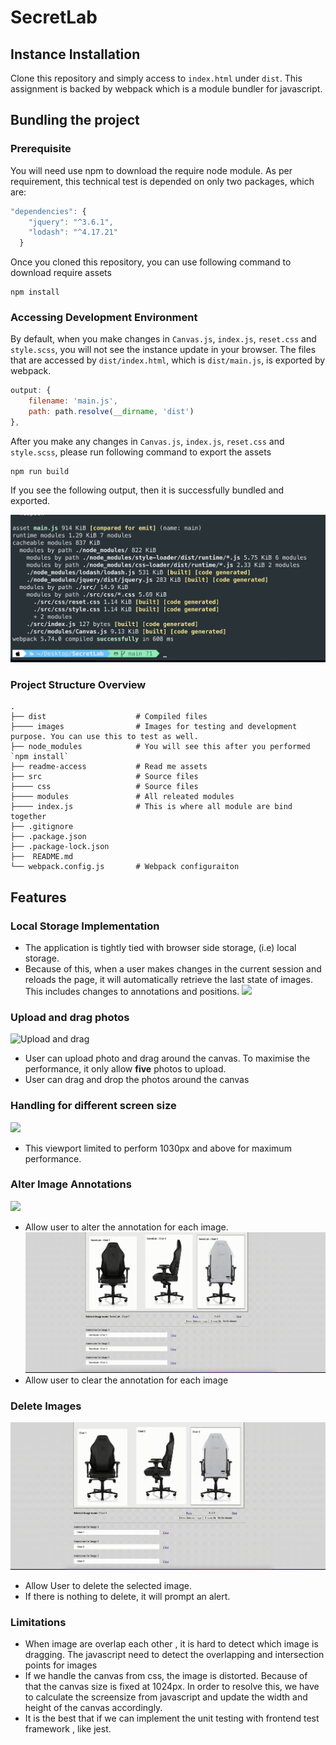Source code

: # SecretLab

## Instance Installation 
Clone this repository and simply access to `index.html` under `dist`. 
This assignment is backed by webpack which is a module bundler for javascript. 

## Bundling the project
### Prerequisite
You will need use npm to download the require node module. As per requirement, this technical test is depended on only two packages, which are: 

```js
"dependencies": {
    "jquery": "^3.6.1",
    "lodash": "^4.17.21"
  }
```

Once you cloned this repository, you can use following command to download require assets

```shell
npm install
```

### Accessing Development Environment
By default, when you make changes in `Canvas.js`, `index.js`, `reset.css` and `style.scss`, you will not see the instance update in your browser. The files that are accessed by `dist/index.html`, which is `dist/main.js`, is exported by webpack.

```js
output: {
    filename: 'main.js',
    path: path.resolve(__dirname, 'dist')
},
```
After you make any changes in `Canvas.js`, `index.js`, `reset.css` and `style.scss`, please run following command to export the assets

```shell
npm run build
```
If you see the following output, then it is successfully bundled and exported. 

![](readme-assets/build-success.png)

### Project Structure Overview
    .
    ├── dist                    # Compiled files
    ├──── images                # Images for testing and development purpose. You can use this to test as well.
    ├── node_modules            # You will see this after you performed `npm install`
    ├── readme-access           # Read me assets
    ├── src                     # Source files
    ├──── css                   # Source files
    ├──── modules               # All releated modules
    ├──── index.js              # This is where all module are bind together
    ├── .gitignore
    ├── .package.json
    ├── .package-lock.json
    ├──  README.md
    └── webpack.config.js       # Webpack configuraiton

## Features
### Local Storage Implementation
- The application is tightly tied with browser side storage, (i.e) local storage.
- Because of this, when a user makes changes in the current session and reloads the page, it will automatically retrieve the last state of images. This includes changes to annotations and positions.
![](readme-assets/local-storage.gif)

### Upload and drag photos
![Upload and drag](readme-assets/Upload-and-drag.gif)
- User can upload photo and drag around the canvas. To maximise the performance, it only allow <b>five</b> photos to upload.
- User can drag and drop the photos around the canvas

### Handling for different screen size
![](readme-assets/screen-limit.gif)
- This viewport limited to perform 1030px and above for maximum performance.

### Alter Image Annotations
![](readme-assets/change-annotation.gif)
- Allow user to alter the annotation for each image.
![](readme-assets/alter-annotation.gif)
- Allow user to clear the annotation for each image

### Delete Images
![](readme-assets/deleteable.gif)
- Allow User to delete the selected image.
- If there is nothing to delete, it will prompt an alert.

### Limitations

- When image are overlap each other , it is hard to detect which image is dragging. The javascript need to detect the overlapping and intersection points for images
- If we handle the canvas from css, the image is distorted. Because of that the canvas size is fixed at 1024px. In order to resolve this, we have to calculate the screensize from javascript and update the width and height of the canvas accordingly.
- It is the best that if we can implement the unit testing with frontend test framework , like jest.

○ ○ ○ ○ ○

**What is required**. Leaving the pictures out, output each line of the listing exactly.

**Solved problem**.
Source code

: # SecretLab

## Instance Installation 
Clone this repository and simply access to `index.html` under `dist`. 
This assignment is backed by webpack which is a module bundler for javascript. 

## Bundling the project
### Prerequisite
You will need use npm to download the require node module. As per requirement, this technical test is depended on only two packages, which are: 

```js
"dependencies": {
    "jquery": "^3.6.1",
    "lodash": "^4.17.21"
  }
```

Once you cloned this repository, you can use following command to download require assets

```shell
npm install
```

### Accessing Development Environment
By default, when you make changes in `Canvas.js`, `index.js`, `reset.css` and `style.scss`, you will not see the instance update in your browser. The files that are accessed by `dist/index.html`, which is `dist/main.js`, is exported by webpack.

```js
output: {
    filename: 'main.js',
    path: path.resolve(__dirname, 'dist')
},
```
After you make any changes in `Canvas.js`, `index.js`, `reset.css` and `style.scss`, please run following command to export the assets

```shell
npm run build
```
If you see the following output, then it is successfully bundled and exported. 

![](readme-assets/build-success.png)

### Project Structure Overview
    .
    ├── dist                    # Compiled files
    ├──── images                # Images for testing and development purpose. You can use this to test as well.
    ├── node_modules            # You will see this after you performed `npm install`
    ├── readme-access           # Read me assets
    ├── src                     # Source files
    ├──── css                   # Source files
    ├──── modules               # All releated modules
    ├──── index.js              # This is where all module are bind together
    ├── .gitignore
    ├── .package.json
    ├── .package-lock.json
    ├──  README.md
    └── webpack.config.js       # Webpack configuraiton

## Features
### Local Storage Implementation
- The application is tightly tied with browser side storage, (i.e) local storage.
- Because of this, when a user makes changes in the current session and reloads the page, it will automatically retrieve the last state of images. This includes changes to annotations and positions.
![](readme-assets/local-storage.gif)

### Upload and drag photos
![Upload and drag](readme-assets/Upload-and-drag.gif)
- User can upload photo and drag around the canvas. To maximise the performance, it only allow <b>five</b> photos to upload.
- User can drag and drop the photos around the canvas

### Handling for different screen size
![](readme-assets/screen-limit.gif)
- This viewport limited to perform 1030px and above for maximum performance.

### Alter Image Annotations
![](readme-assets/change-annotation.gif)
- Allow user to alter the annotation for each image.
![](readme-assets/alter-annotation.gif)
- Allow user to clear the annotation for each image

### Delete Images
![](readme-assets/deleteable.gif)
- Allow User to delete the selected image.
- If there is nothing to delete, it will prompt an alert.

### Limitations

- When image are overlap each other , it is hard to detect which image is dragging. The javascript need to detect the overlapping and intersection points for images
- If we handle the canvas from css, the image is distorted. Because of that the canvas size is fixed at 1024px. In order to resolve this, we have to calculate the screensize from javascript and update the width and height of the canvas accordingly.
- It is the best that if we can implement the unit testing with frontend test framework , like jest.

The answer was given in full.